On a positive note, Davis and TA looked good. TA had an overshadowed DD with 11 points and 10 rebounds. Davis was also grabbing those boards and scoring efficiently, so it's good to see the recovering guys playing well.

The one big thing that the Celtics fans that I've talked to are worried about is Rondo's free throw-ing. Here's my (the best) take on it.

First the facts: he is shooting less than 53% from the line. That's really bad for a point guard who drives so often. Second: do I care that he missed both last night? No, because if he only misses one, we still lose, and with that much pressure/his young age and terrible percentage, you can't expect him to hit both there. True, if he hit both, maybe a less effective (lucky) play would have been called and maybe the C's would have won, but that's all speculative.

It's funny how nobody cared about this until last night, but that just goes to show you how we pick and choose blame after a loss. While situations like the one last night highlight and embolden that 53% and put blinking lights around it and set up speakers that scream "look at me, I'm atrocious" at 120 decibels and copy and paste it 500 times at size 200 font, with a little math we can see that it is not that big of a deal, (yet).

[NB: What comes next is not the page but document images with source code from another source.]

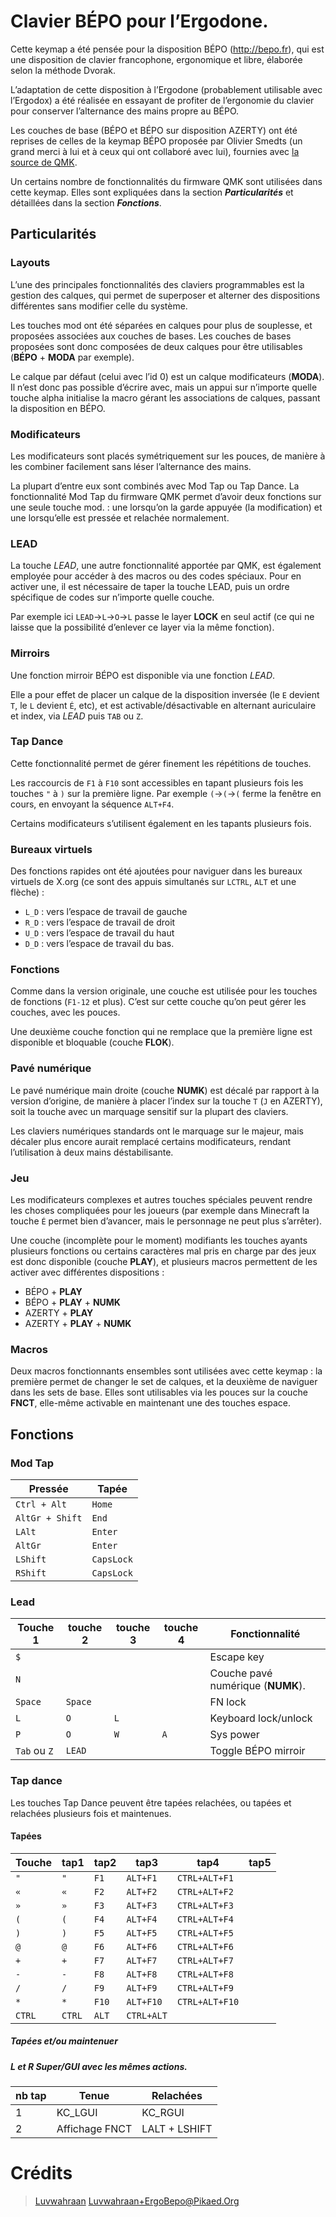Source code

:
# Clavier BÉPO pour l’Ergodone.

Cette keymap a été pensée pour la disposition BÉPO (http://bepo.fr), qui est une disposition de clavier francophone, ergonomique et libre, élaborée selon la méthode Dvorak.

L’adaptation de cette disposition à l’Ergodone (probablement utilisable avec l’Ergodox) a été réalisée en essayant de profiter de l’ergonomie du clavier pour conserver l’alternance des mains propre au BÉPO.

Les couches de base (BÉPO et BÉPO sur disposition AZERTY) ont été reprises de celles de la keymap BÉPO proposée par Olivier Smedts (un grand merci à lui et à ceux qui ont collaboré avec lui), fournies avec [la source de QMK](https://github.com/qmk/qmk_firmware/tree/master/layouts/community/ergodox/bepo).

Un certains nombre de fonctionnalités du firmware QMK sont utilisées dans cette keymap. Elles sont expliquées dans la section ***Particularités*** et détaillées dans la section ***Fonctions***.


## Particularités

### Layouts

L’une des principales fonctionnalités des claviers programmables est la gestion des calques, qui permet de superposer et alterner des dispositions différentes sans modifier celle du système.

Les touches mod ont été séparées en calques pour plus de souplesse, et proposées associées aux couches de bases.
Les couches de bases proposées sont donc composées de deux calques pour être utilisables (**BÉPO** + **MODA** par exemple).

Le calque par défaut (celui avec l’id 0) est un calque modificateurs (**MODA**). Il n’est donc pas possible d’écrire avec, mais un appui sur n’importe quelle touche alpha initialise la macro gérant les associations de calques, passant la disposition en BÉPO.

### Modificateurs

Les modificateurs sont placés symétriquement sur les pouces, de manière à les combiner facilement sans léser l’alternance des mains.

La plupart d’entre eux sont combinés avec Mod Tap ou Tap Dance.
La fonctionnalité Mod Tap du firmware QMK permet d’avoir deux fonctions sur une seule touche mod. : une lorsqu’on la garde appuyée (la modification) et une lorsqu’elle est pressée et relachée normalement.


### LEAD

La touche *LEAD*, une autre fonctionnalité apportée par QMK, est également employée pour accéder à des macros ou des codes spéciaux. Pour en activer une, il est nécessaire de taper la touche LEAD, puis un ordre spécifique de codes sur n’importe quelle couche.

Par exemple ici `LEAD`→`L`→`O`→`L` passe le layer **LOCK** en seul actif (ce qui ne laisse que la possibilité d’enlever ce layer via la même fonction).

### Mirroirs

Une fonction mirroir BÉPO est disponible via une fonction *LEAD*.

Elle a pour effet de placer un calque de la disposition inversée (le `E` devient `T`, le `L` devient `É`, etc), et est activable/désactivable en alternant auriculaire et index, via *LEAD* puis `TAB` ou `Z`.

### Tap Dance

Cette fonctionnalité permet de gérer finement les répétitions de touches.

Les raccourcis de `F1` à `F10` sont accessibles en tapant plusieurs fois les touches `"` à `)` sur la première ligne. Par exemple `(`→`(`→`(` ferme la fenêtre en cours, en envoyant la séquence `ALT+F4`.

Certains modificateurs s’utilisent également en les tapants plusieurs fois.

### Bureaux virtuels

Des fonctions rapides ont été ajoutées pour naviguer dans les bureaux virtuels de X.org (ce sont des appuis simultanés sur `LCTRL`, `ALT` et une flèche) :
* `L_D` : vers l’espace de travail de gauche
* `R_D` : vers l’espace de travail de droit
* `U_D` : vers l’espace de travail du haut
* `D_D` : vers l’espace de travail du bas.

### Fonctions

Comme dans la version originale, une couche est utilisée pour les touches de fonctions (`F1-12` et plus). C’est sur cette couche qu’on peut gérer les couches, avec les pouces.

Une deuxième couche fonction qui ne remplace que la première ligne est disponible et bloquable (couche **FLOK**).

### Pavé numérique

Le pavé numérique main droite (couche **NUMK**) est décalé par rapport à la version d’origine, de manière à placer l’index sur la touche `T` (`J` en AZERTY), soit la touche avec un marquage sensitif sur la plupart des claviers.

Les claviers numériques standards ont le marquage sur le majeur, mais décaler plus encore aurait remplacé certains modificateurs, rendant l’utilisation à deux mains déstabilisante.

### Jeu

Les modificateurs complexes et autres touches spéciales peuvent rendre les choses compliquées pour les joueurs (par exemple dans Minecraft la touche `É` permet bien d’avancer, mais le personnage ne peut plus s’arrêter).

Une couche (incomplète pour le moment) modifiants les touches ayants plusieurs fonctions ou certains caractères mal pris en charge par des jeux est donc disponible (couche **PLAY**), et plusieurs macros permettent de les activer avec différentes dispositions :
* BÉPO + **PLAY**
* BÉPO + **PLAY** + **NUMK**
* AZERTY + **PLAY**
* AZERTY + **PLAY** + **NUMK**

### Macros

Deux macros fonctionnants ensembles sont utilisées avec cette keymap : la première permet de changer le set de calques, et la deuxième de naviguer dans les sets de base.
Elles sont utilisables via les pouces sur la couche **FNCT**, elle-même activable en maintenant une des touches espace.

## Fonctions

### Mod Tap

Pressée         | Tapée
----------------|----------
`Ctrl + Alt`    | `Home`
`AltGr + Shift` | `End`
`LAlt`          | `Enter`
`AltGr`         | `Enter`
`LShift`        | `CapsLock`
`RShift`        | `CapsLock`


### Lead

 Touche 1 | touche 2 | touche 3 | touche 4 |Fonctionnalité
----------|----------|----------|----------|---------------
`$` | | | | Escape key
`N` | | | | Couche pavé numérique (**NUMK**).
`Space` | `Space` | | | FN lock
`L` | `O` | `L` | | Keyboard lock/unlock
`P` | `O` | `W` | `A` | Sys power
`Tab` ou `Z` | `LEAD` | | | Toggle BÉPO mirroir

### Tap dance

Les touches Tap Dance peuvent être tapées relachées, ou tapées et relachées plusieurs fois et maintenues.

#### Tapées

Touche    | tap1     | tap2     | tap3       | tap4           | tap5
----------|----------|----------|------------|----------------|-------
 `"`      | `"`      | `F1`     | `ALT+F1`   | `CTRL+ALT+F1`  |
 `«`      | `«`      | `F2`     | `ALT+F2`   | `CTRL+ALT+F2`  |
 `»`      | `»`      | `F3`     | `ALT+F3`   | `CTRL+ALT+F3`  |
 `(`      | `(`      | `F4`     | `ALT+F4`   | `CTRL+ALT+F4`  |
 `)`      | `)`      | `F5`     | `ALT+F5`   | `CTRL+ALT+F5`  |
 `@`      | `@`      | `F6`     | `ALT+F6`   | `CTRL+ALT+F6`  |
 `+`      | `+`      | `F7`     | `ALT+F7`   | `CTRL+ALT+F7`  |
 `-`      | `-`      | `F8`     | `ALT+F8`   | `CTRL+ALT+F8`  |
 `/`      | `/`      | `F9`     | `ALT+F9`   | `CTRL+ALT+F9`  |
 `*`      | `*`      | `F10`    | `ALT+F10`  | `CTRL+ALT+F10` |
 `CTRL`   | `CTRL`   | `ALT`    | `CTRL+ALT` |                |

##### Tapées et/ou maintenuer

##### L et R Super/GUI avec les mêmes actions.

nb tap | Tenue          | Relachées
-------|----------------|---------------
 1     | KC_LGUI        | KC_RGUI
 2     | Affichage FNCT | LALT + LSHIFT



# Crédits

> [Luvwahraan](https://github.com/Luvwahraan) <Luvwahraan+ErgoBepo@Pikaed.Org>

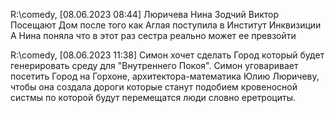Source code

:R:\comedy, [08.06.2023 08:44]
Люричева Нина Зодчий Виктор
Посещают Дом
после того как Аглая поступила в Институт Инквизиции
А Нина поняла что в этот раз сестра реально может ее превзойти

R:\comedy, [08.06.2023 11:38]
Симон хочет сделать Город который будет генерировать среду для "Внутреннего Покоя".  Симон уговаривает посетить Город на Горхоне, архитектора-математика Юлию Люричеву, чтобы она создала дороги которые станут подобием кровеносной систмы по которой будут перемещатся люди словно еретроциты.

Rondo takes 2.55 free throws per game, (less than you thought, right?). This means with his average, he makes 1.35 free throws per game (for interpretation's sake, this means that every few games he will make a second FT, but usually only the one). If his FTP goes up to 75%, he's still only making 1.91 free throws per game. (again, interpreting, this means he will usually make two FT's per game). This shows that upping that percentage is really only going to net you one extra point every few games in the long run. While every point helps, I'd rather Rondo work on that longer-range jumper that he is so fond of when there is 12 seconds left in the quarter and he dribbles the clock down to 3 and heaves one up.

When other teams realize what I have just told you, then we can start panicking about Rondo's FT%. If anything, last night's free-throw nightmare just alerted the rest of the NBA to the fact that, if they didn't already know this, Rondo cannot shoot FT's. When we see other teams start Dwight Howarding all over Rondo's drive attempts, sending him to the line instead of playing that standard stand-around defense, then we may be in trouble until he gets that FT% up. To put it obviously: a bad FT% hurts more as FTA goes up. This is a much bigger concern to me than one road loss that proved nothing in terms of the future of this season.